Personal information
- Full name: Charles Thorn
- Born: November 1877 Scotland
- Died: Unknown
- Sporting nationality: Scotland United States

Career
- Status: Professional

Best results in major championships
- Masters Tournament: DNP
- PGA Championship: DNP
- U.S. Open: 7th: 1902
- The Open Championship: DNP

= Charles Thorn (golfer) =

Scottish-American golfer (born 1887)

Charles Thorn (born November 1877) was a Scottish-American professional golfer. Thorn placed seventh in the 1902 U.S. Open.

==Early life==
In 1879 at age 2, he emigrated with his family to the United States and became a naturalized American citizen. In 1900 he was boarding with the George Eke family at Shelter Island, New York.

==Golf career==

===Head professional jobs===
By 1901 he was serving as the professional at Bedford Springs Hotel resort course in Bedford Springs, Pennsylvania, one of the oldest golf courses in the country. While there, he worked to improve the course by rebuilding greens and tee boxes and installing an irrigation system using the natural springs found in the area as a water source. In January 1919 Thorn was the head professional at Miami Beach Golf Club in the winter months and spent his summers working at Shinnecock Hills Golf Club on Long Island, New York.

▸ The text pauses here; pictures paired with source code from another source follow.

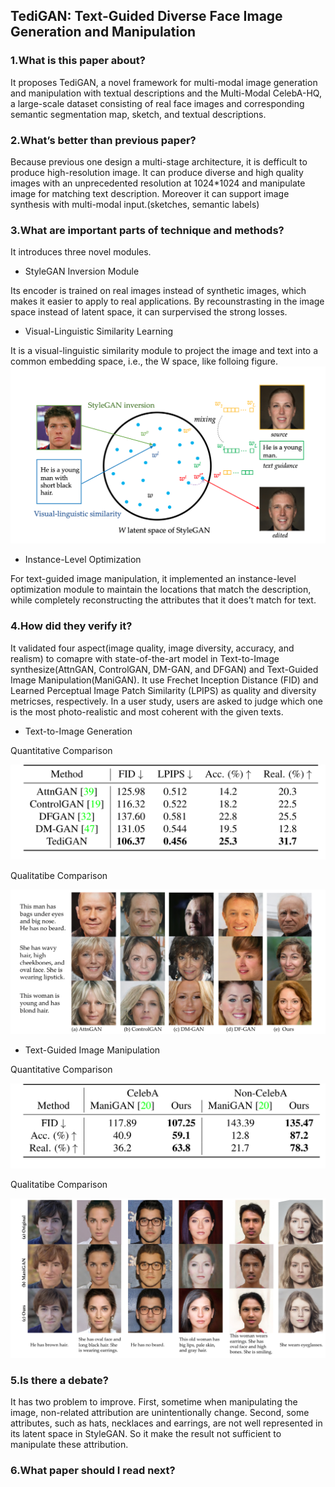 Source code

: ## TediGAN: Text-Guided Diverse Face Image Generation and Manipulation

### 1.What is this paper about?

It proposes TediGAN, a novel framework for multi-modal image generation and manipulation with textual descriptions and the Multi-Modal CelebA-HQ, a large-scale dataset consisting of real face images and corresponding semantic segmentation map, sketch, and textual descriptions.

### 2.What’s better than previous paper?

Because previous one design a multi-stage architecture, it is defficult to produce high-resolution image. 
It can produce diverse and high quality images with an unprecedented resolution at 1024*1024 and manipulate image for matching text description.
Moreover it can support image synthesis with multi-modal input.(sketches, semantic labels)


### 3.What are important parts of technique and methods?

It introduces three novel modules.

- StyleGAN Inversion Module

Its encoder is trained on real images instead of synthetic images, which makes it easier to apply to real applications.
By recounstrasting in the image space instead of latent space, it can surpervised the strong losses.

- Visual-Linguistic Similarity Learning

It is a visual-linguistic similarity module to project the image and text into a common embedding space, i.e., the W space, like folloing figure.
![component](../../../img/TediGAN_component.png) 

- Instance-Level Optimization

For text-guided image manipulation, it implemented an instance-level optimization module to maintain the locations that match the description, while completely reconstructing the attributes that it does’t match for text.

### 4.How did they verify it?

It validated four aspect(image quality, image diversity, accuracy, and realism) to comapre with state-of-the-art model in Text-to-Image synthesize(AttnGAN, ControlGAN, DM-GAN, and DFGAN) and Text-Guided Image Manipulation(ManiGAN).
It use Frechet Inception Distance (FID) and Learned Perceptual Image Patch Similarity (LPIPS) as quality and diversity metricses, respectively. In a user study, users are asked to judge which one is the most photo-realistic and most coherent with the given texts.


- Text-to-Image Generation

Quantitative Comparison

![result](../../../img/TediGAN_result1.jpg) 

Qualitatibe Comparison

![result](../../../img/TediGAN_result2.jpg) 

- Text-Guided Image Manipulation

Quantitative Comparison

![result](../../../img/TediGAN_result3.jpg) 

Qualitatibe Comparison

![result](../../../img/TediGAN_result4.jpg) 

### 5.Is there a debate?

It has two problem to improve.
First, sometime when manipulating the image, non-related attribution are unintentionally change.
Second, some attributes, such as hats, necklaces and earrings, are not well represented in its latent space in StyleGAN. So it make the result not sufficient to manipulate these attribution.

### 6.What paper should I read next?



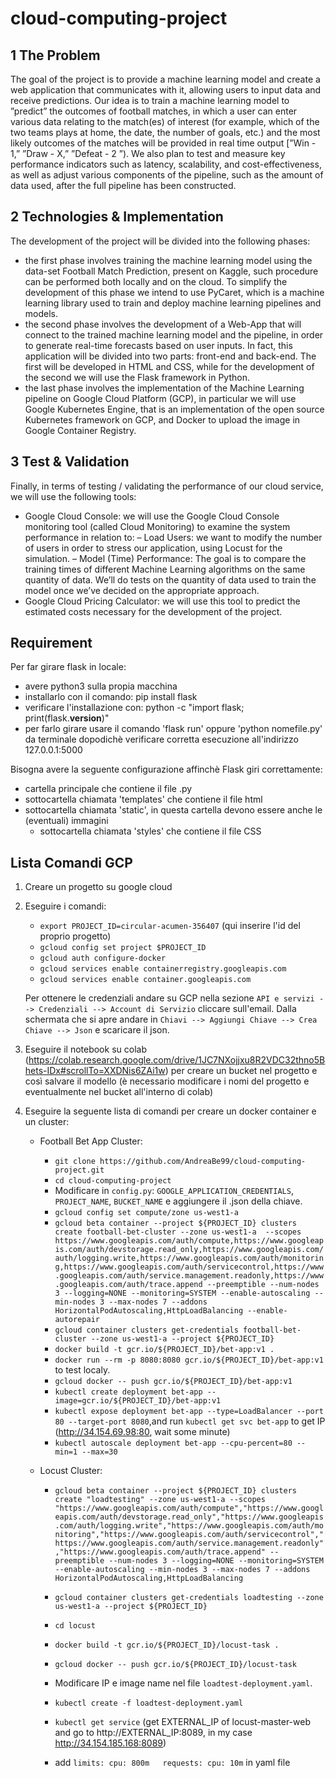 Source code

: # cloud-computing-project

## 1 The Problem
The goal of the project is to provide a machine learning model and create a web application that communicates with it, allowing users to input data and receive predictions.
Our idea is to train a machine learning model to ”predict” the outcomes of football matches, in which a user can enter various data relating to the match(es) of interest (for example, which of the two teams plays at home, the date, the number of goals, etc.)
and the most likely outcomes of the matches will be provided in real time output [”Win - 1,” ”Draw - X,” ”Defeat - 2 ”). We also plan to test and measure key performance indicators such as latency, scalability, and cost-effectiveness, as well as adjust various components of the pipeline, such as the amount of data used, after the full pipeline has been constructed.

## 2 Technologies & Implementation
The development of the project will be divided into the following phases:
- the first phase involves training the machine learning model using the data-set Football Match Prediction, present on Kaggle, such procedure can be performed both locally and on the cloud. To simplify the development of this phase we intend to use PyCaret, which is a machine learning library used to train and deploy machine learning pipelines and models.
- the second phase involves the development of a Web-App that will connect to the trained machine learning model and the pipeline, in order to generate real-time forecasts based on user inputs. In fact, this application will be divided into two parts: front-end and back-end. The first will be developed in HTML and CSS, while for the development of the second we will use the Flask framework in Python.
- the last phase involves the implementation of the Machine Learning pipeline on Google Cloud Platform (GCP), in particular we will use Google Kubernetes Engine, that is an implementation of the open source Kubernetes framework on GCP, and Docker to upload the image in Google Container Registry.

## 3 Test & Validation
Finally, in terms of testing / validating the performance of our cloud service, we will use the following tools:
-  Google Cloud Console: we will use the Google Cloud Console monitoring tool (called Cloud Monitoring) to examine the system performance in relation to:
  – Load Users: we want to modify the number of users in order to stress our application, using Locust for the simulation.
  – Model (Time) Performance: The goal is to compare the training times of different Machine Learning algorithms on the same quantity of data. We’ll do tests on the quantity of data used to train the model once we’ve decided on the appropriate approach.
- Google Cloud Pricing Calculator: we will use this tool to predict the estimated costs necessary for the development of the project.

## Requirement
Per far girare flask in locale:
  - avere python3 sulla propia macchina
  - installarlo con il comando: pip install flask
  - verificare l'installazione con: python -c "import flask; print(flask.__version__)"
  - per farlo girare usare il comando 'flask run' oppure 'python nomefile.py' da terminale dopodichè verificare corretta esecuzione all'indirizzo 127.0.0.1:5000

Bisogna avere la seguente configurazione affinchè Flask giri correttamente:
  - cartella principale che contiene il file .py
  - sottocartella chiamata 'templates' che contiene il file html
  - sottocartella chiamata 'static', in questa cartella devono essere anche le (eventuali) immagini
    - sottocartella chiamata 'styles' che contiene il file CSS

## Lista Comandi GCP
1. Creare un progetto su google cloud

2. Eseguire i comandi: 
    - `export PROJECT_ID=circular-acumen-356407`  (qui inserire l'id del proprio progetto)
    - `gcloud config set project $PROJECT_ID`
    - `gcloud auth configure-docker`
    - `gcloud services enable containerregistry.googleapis.com` 
    - `gcloud services enable container.googleapis.com`
   
   Per ottenere le credenziali andare su GCP nella sezione `API e servizi --> Credenziali --> Account di Servizio` cliccare sull'email. Dalla schermata che si apre andare in `Chiavi --> Aggiungi Chiave --> Crea Chiave --> Json` e scaricare il json.

3. Eseguire il notebook su colab (https://colab.research.google.com/drive/1JC7NXojjxu8R2VDC32thno5Bhets-IDx#scrollTo=XXDNis6ZAi1w) per creare un bucket nel progetto e così salvare il modello (è necessario modificare i nomi del progetto e eventualmente nel bucket all'interno di colab)

4. Eseguire la seguente lista di comandi per creare un docker container e un cluster:
    - Football Bet App Cluster:
      - `git clone https://github.com/AndreaBe99/cloud-computing-project.git`
      - `cd cloud-computing-project`
      - Modificare in `config.py`: `GOOGLE_APPLICATION_CREDENTIALS`, `PROJECT_NAME`, `BUCKET_NAME` e aggiungere il .json della chiave.
      - `gcloud config set compute/zone us-west1-a`
      - `gcloud beta container --project ${PROJECT_ID} clusters create football-bet-cluster --zone us-west1-a  --scopes https://www.googleapis.com/auth/compute,https://www.googleapis.com/auth/devstorage.read_only,https://www.googleapis.com/auth/logging.write,https://www.googleapis.com/auth/monitoring,https://www.googleapis.com/auth/servicecontrol,https://www.googleapis.com/auth/service.management.readonly,https://www.googleapis.com/auth/trace.append --preemptible --num-nodes 3 --logging=NONE --monitoring=SYSTEM --enable-autoscaling --min-nodes 3 --max-nodes 7 --addons HorizontalPodAutoscaling,HttpLoadBalancing --enable-autorepair`
      - `gcloud container clusters get-credentials football-bet-cluster --zone us-west1-a --project ${PROJECT_ID}`
      - `docker build -t gcr.io/${PROJECT_ID}/bet-app:v1 .`
      - `docker run --rm -p 8080:8080 gcr.io/${PROJECT_ID}/bet-app:v1` to test localy.
      - `gcloud docker -- push gcr.io/${PROJECT_ID}/bet-app:v1`
      - `kubectl create deployment bet-app --image=gcr.io/${PROJECT_ID}/bet-app:v1`
      - `kubectl expose deployment bet-app --type=LoadBalancer --port 80 --target-port 8080`,and run `kubectl get svc bet-app` to get IP (http://34.154.69.98:80, wait some minute)
      - `kubectl autoscale deployment bet-app --cpu-percent=80 --min=1 --max=30`

    - Locust Cluster:

      - `gcloud beta container --project ${PROJECT_ID} clusters create "loadtesting" --zone us-west1-a --scopes "https://www.googleapis.com/auth/compute","https://www.googleapis.com/auth/devstorage.read_only","https://www.googleapis.com/auth/logging.write","https://www.googleapis.com/auth/monitoring","https://www.googleapis.com/auth/servicecontrol","https://www.googleapis.com/auth/service.management.readonly","https://www.googleapis.com/auth/trace.append" --preemptible --num-nodes 3 --logging=NONE --monitoring=SYSTEM --enable-autoscaling --min-nodes 3 --max-nodes 7 --addons HorizontalPodAutoscaling,HttpLoadBalancing `
      - `gcloud container clusters get-credentials loadtesting --zone us-west1-a --project ${PROJECT_ID}`
      - `cd locust`
      - `docker build -t gcr.io/${PROJECT_ID}/locust-task .`
      - `gcloud docker -- push gcr.io/${PROJECT_ID}/locust-task`
      - Modificare IP e image name nel file `loadtest-deployment.yaml`.
      - `kubectl create -f loadtest-deployment.yaml`
      - `kubectl get service` (get EXTERNAL_IP of locust-master-web and go to http://EXTERNAL_IP:8089, in my case http://34.154.185.168:8089)

      - add `limits: cpu: 800m   requests: cpu: 10m` in yaml file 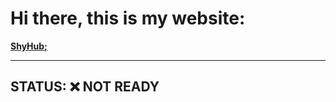 # Hi there, this is my website:
**[ShyHub;](https://dudushy.github.io/)**

---

## STATUS: :x: NOT READY
<!-- TODO: tableStatus -->
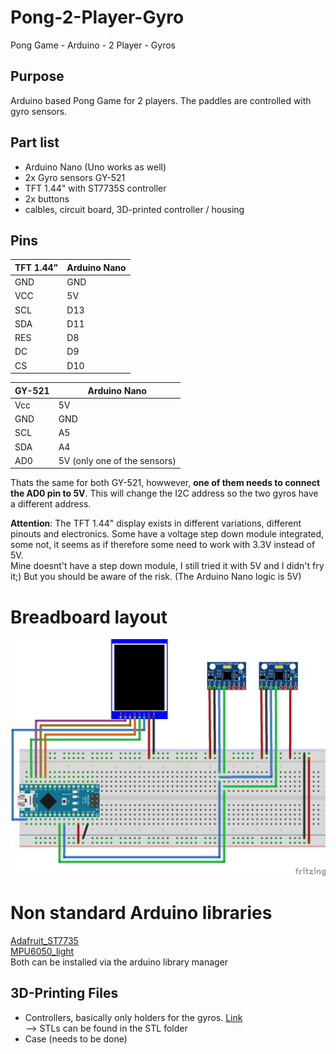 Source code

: # Pong-2-Player-Gyro
 Pong Game - Arduino - 2 Player - Gyros

## Purpose

Arduino based Pong Game for 2 players. The paddles are controlled with gyro sensors. 

## Part list

- Arduino Nano (Uno works as well)
- 2x Gyro sensors GY-521
- TFT 1.44" with ST7735S controller
- 2x buttons
- calbles, circuit board, 3D-printed controller / housing

## Pins

|TFT 1.44"|Arduino Nano|
|-|-|
   GND|GND  
   VCC|5V  
   SCL|D13  
   SDA|D11  
   RES|D8  
   DC|D9  
   CS|D10  

|GY-521|Arduino Nano|
|-|-|
   Vcc|5V  
   GND|GND  
   SCL|A5  
   SDA|A4  
   AD0|5V (only one of the sensors)  
  
Thats the same for both GY-521, howwever, **one of them needs to connect the AD0 pin to 5V**. This will change the I2C address so the two gyros have a different address.  

**Attention**: The TFT 1.44" display exists in different variations, different pinouts and electronics. Some have a voltage step down module integrated, some not, it seems as if therefore some need to work with 3.3V instead of 5V.   
Mine doesnt't have a step down module, I still tried it with 5V and I didn't fry it;) But you should be aware of the risk. (The Arduino Nano logic is 5V)

# Breadboard layout

![Circuit](Cicuit/Pong-2-Player-Gyro_Breadboard.jpg)

# Non standard Arduino libraries

[Adafruit_ST7735](https://github.com/adafruit/Adafruit-ST7735-Library)  
[MPU6050_light](https://github.com/rfetick/MPU6050_light)  
Both can be installed via the arduino library manager  

## 3D-Printing Files
- Controllers, basically only holders for the gyros. [Link](https://cad.onshape.com/documents/e8f608abf657cef6dc1b4666/w/007233a8e505381b6e8c31cd/e/1e409a07bb671ca26936d715)  
  --> STLs can be found in the STL folder
- Case (needs to be done)
 
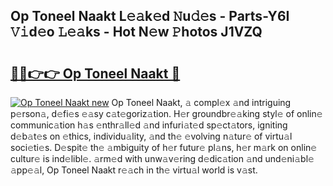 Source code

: ## Op Toneel Naakt L𝚎𝚊k𝚎d 𝙽u𝚍𝚎s - Parts-Y6I 𝚅𝚒d𝚎o 𝙻𝚎𝚊ks - Hot N𝚎w 𝙿hotos J1VZQ

# <h2><a href="http://kvb74j.teov.top/?on=Op+Toneel+Naakt">🔗🔗👉👉 Op Toneel Naakt 🔗</a></h2>

[![Op Toneel Naakt new](https://i.imgur.com/QqkWNDz.gif)](http://kvb74j.teov.top/?on=Op+Toneel+Naakt)
Op Toneel Naakt, 𝚊 compl𝚎x 𝚊nd intriguing p𝚎rson𝚊, d𝚎fi𝚎s 𝚎𝚊sy c𝚊t𝚎goriz𝚊tion. H𝚎r groundbr𝚎𝚊king styl𝚎 of onlin𝚎 communic𝚊tion h𝚊s 𝚎nthr𝚊ll𝚎d 𝚊nd infuri𝚊t𝚎d sp𝚎ct𝚊tors, igniting d𝚎b𝚊t𝚎s on 𝚎thics, individu𝚊lity, 𝚊nd th𝚎 𝚎volving n𝚊tur𝚎 of virtu𝚊l soci𝚎ti𝚎s. D𝚎spit𝚎 th𝚎 𝚊mbiguity of h𝚎r futur𝚎 pl𝚊ns, h𝚎r m𝚊rk on onlin𝚎 cultur𝚎 is ind𝚎libl𝚎. 𝚊rm𝚎d with unw𝚊v𝚎ring d𝚎dic𝚊tion 𝚊nd und𝚎ni𝚊bl𝚎 𝚊pp𝚎𝚊l, Op Toneel Naakt r𝚎𝚊ch in th𝚎 virtu𝚊l world is v𝚊st.
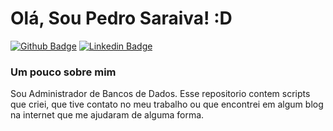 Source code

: # Olá, Sou Pedro Saraiva! :D

[![Github Badge](https://img.shields.io/badge/-Github-000?style=flat-square&logo=Github&logoColor=white&link=https://github.com/fagnerpsantos)](https://github.com/pedrosaraivajpa/)
[![Linkedin Badge](https://img.shields.io/badge/-LinkedIn-blue?style=flat-square&logo=Linkedin&logoColor=white&link=https://www.linkedin.com/in/fagnerpsantos/)](https://www.linkedin.com/in/pedro-saraiva-9222b28a/)

### Um pouco sobre mim
Sou Administrador de Bancos de Dados. 
Esse repositorio contem scripts que criei, que tive contato no meu trabalho ou que encontrei em algum blog na internet que me ajudaram de alguma forma.

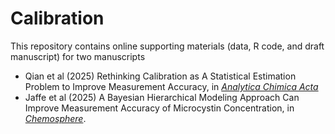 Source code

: # Calibration

This repository contains online supporting materials (data, R code, and draft manuscript) for two manuscripts
- Qian et al (2025) Rethinking Calibration as A Statistical Estimation Problem to Improve Measurement Accuracy, in  [*Analytica Chimica Acta*](https://www.sciencedirect.com/science/article/pii/S0003267025007895)
- Jaffe et al (2025) A Bayesian Hierarchical Modeling Approach Can Improve Measurement Accuracy of Microcystin Concentration, in [*Chemosphere*](https://doi.org/10.1016/j.chemosphere.2025.144481).
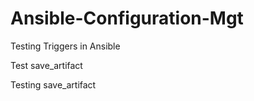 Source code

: # Ansible-Configuration-Mgt

Testing Triggers in Ansible

Test save_artifact

Testing save_artifact
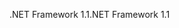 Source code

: <span data-ttu-id="7fc0f-101">.NET Framework 1.1</span><span class="sxs-lookup"><span data-stu-id="7fc0f-101">.NET Framework 1.1</span></span> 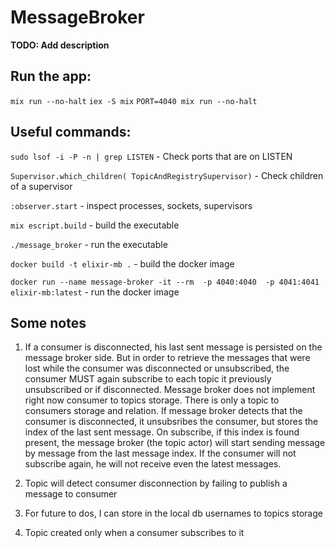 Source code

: # MessageBroker

**TODO: Add description**

## Run the app:
`mix run --no-halt`
`iex -S mix`
`PORT=4040 mix run --no-halt`

## Useful commands:
`sudo lsof -i -P -n | grep LISTEN` - Check ports that are on LISTEN

`Supervisor.which_children( TopicAndRegistrySupervisor)` - Check children of a supervisor

`:observer.start` - inspect processes, sockets, supervisors

`mix escript.build` - build the executable

`./message_broker` - run the executable

`docker build -t elixir-mb .` - build the docker image

`docker run --name message-broker -it --rm  -p 4040:4040  -p 4041:4041 elixir-mb:latest`  - run the docker image


## Some notes

1. If a consumer is disconnected, his last sent message is persisted on the message broker side. But in order to retrieve the messages that were lost while the consumer was disconnected or unsubscribed, the consumer MUST again subscribe to each topic it previously unsubscribed or if disconnected. Message broker does not implement right now consumer to topics storage. There is only a topic to consumers storage and relation. If message broker detects that the consumer is disconnected, it unsubsribes the consumer, but stores the index of the last sent message. On subscribe, if this index is found present, the message broker (the topic actor) will start sending message by message from the last message index. If the consumer will not subscribe again, he will not receive even the latest messages.

2. Topic will detect consumer disconnection by failing to publish a message to consumer

3. For future to dos, I can store in the local db usernames to topics storage

4. Topic created only when a consumer subscribes to it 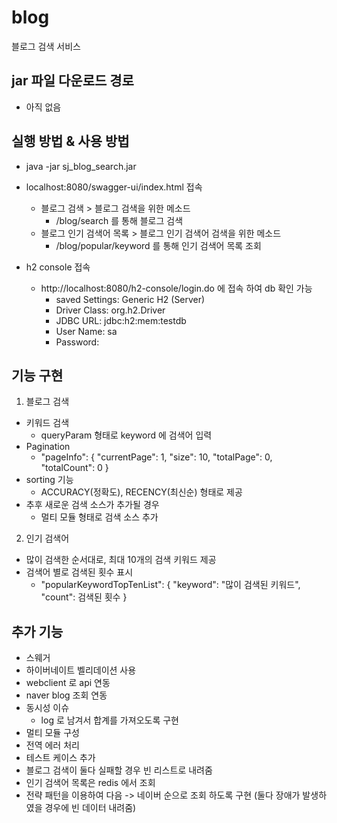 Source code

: # blog
블로그 검색 서비스

## jar 파일 다운로드 경로
- 아직 없음

## 실행 방법 & 사용 방법
- java -jar sj_blog_search.jar
- localhost:8080/swagger-ui/index.html 접속
    - 블로그 검색 > 블로그 검색을 위한 메소드
        - /blog/search 를 통해 블로그 검색
    - 블로그 인기 검색어 목록 > 블로그 인기 검색어 검색을 위한 메소드
        - /blog/popular/keyword 를 통해 인기 검색어 목록 조회


- h2 console 접속
    - http://localhost:8080/h2-console/login.do 에 접속 하여 db 확인 가능
        - saved Settings: Generic H2 (Server)
        - Driver Class: org.h2.Driver
        - JDBC URL: jdbc:h2:mem:testdb
        - User Name: sa
        - Password: 

## 기능 구현
1. 블로그 검색
- 키워드 검색
    - queryParam 형태로 keyword 에 검색어 입력
- Pagination 
    - "pageInfo": 
        {
          "currentPage": 1,
          "size": 10,
          "totalPage": 0,
          "totalCount": 0
        }
- sorting 기능
    - ACCURACY(정확도), RECENCY(최신순) 형태로 제공
- 추후 새로운 검색 소스가 추가될 경우
    - 멀티 모듈 형태로 검색 소스 추가
2. 인기 검색어
- 많이 검색한 순서대로, 최대 10개의 검색 키워드 제공
- 검색어 별로 검색된 횟수 표시
    - "popularKeywordTopTenList":
        {
          "keyword": "많이 검색된 키워드",
          "count": 검색된 횟수
        }

## 추가 기능
- 스웨거
- 하이버네이트 벨리데이션 사용
- webclient 로 api 연동
- naver blog 조회 연동
- 동시성 이슈 
  - log 로 남겨서 합계를 가져오도록 구현
- 멀티 모듈 구성
- 전역 에러 처리
- 테스트 케이스 추가
- 블로그 검색이 둘다 실패할 경우 빈 리스트로 내려줌
- 인기 검색어 목록은 redis 에서 조회
- 전략 패턴을 이용하여 다음 -> 네이버 순으로 조회 하도록 구현 (둘다 장애가 발생하였을 경우에 빈 데이터 내려줌)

===Major championship tournaments===
Thorn was in the field for the playing of the eighth U.S. Open in 1902. The golf tournament was held October 10–11, 1902, at Garden City Golf Club in Garden City, New York. Fellow Scotsman Laurie Auchterlonie established a new 72-hole U.S. Open scoring record to win his first U.S. Open title by six strokes ahead of Stewart Gardner and Walter Travis. Thorn's steady play resulted in a seventh-place finish.

Auchterlonie turned in a record-breaking performance on his way to the championship. He posted rounds of 78-78-74-77, becoming the first golfer in U.S. Open history to card four sub-80 rounds. His 307 total was six shots better than the previous tournament record, set by Harry Vardon in 1900. Stewart Gardner and amateur Walter Travis, the designer of Garden City Golf Club, both posted a 313 total to share second place.

The low scores were in large part due to the introduction of the Haskell golf ball, which soon replaced the gutta-percha ball as the prominent golf ball in use.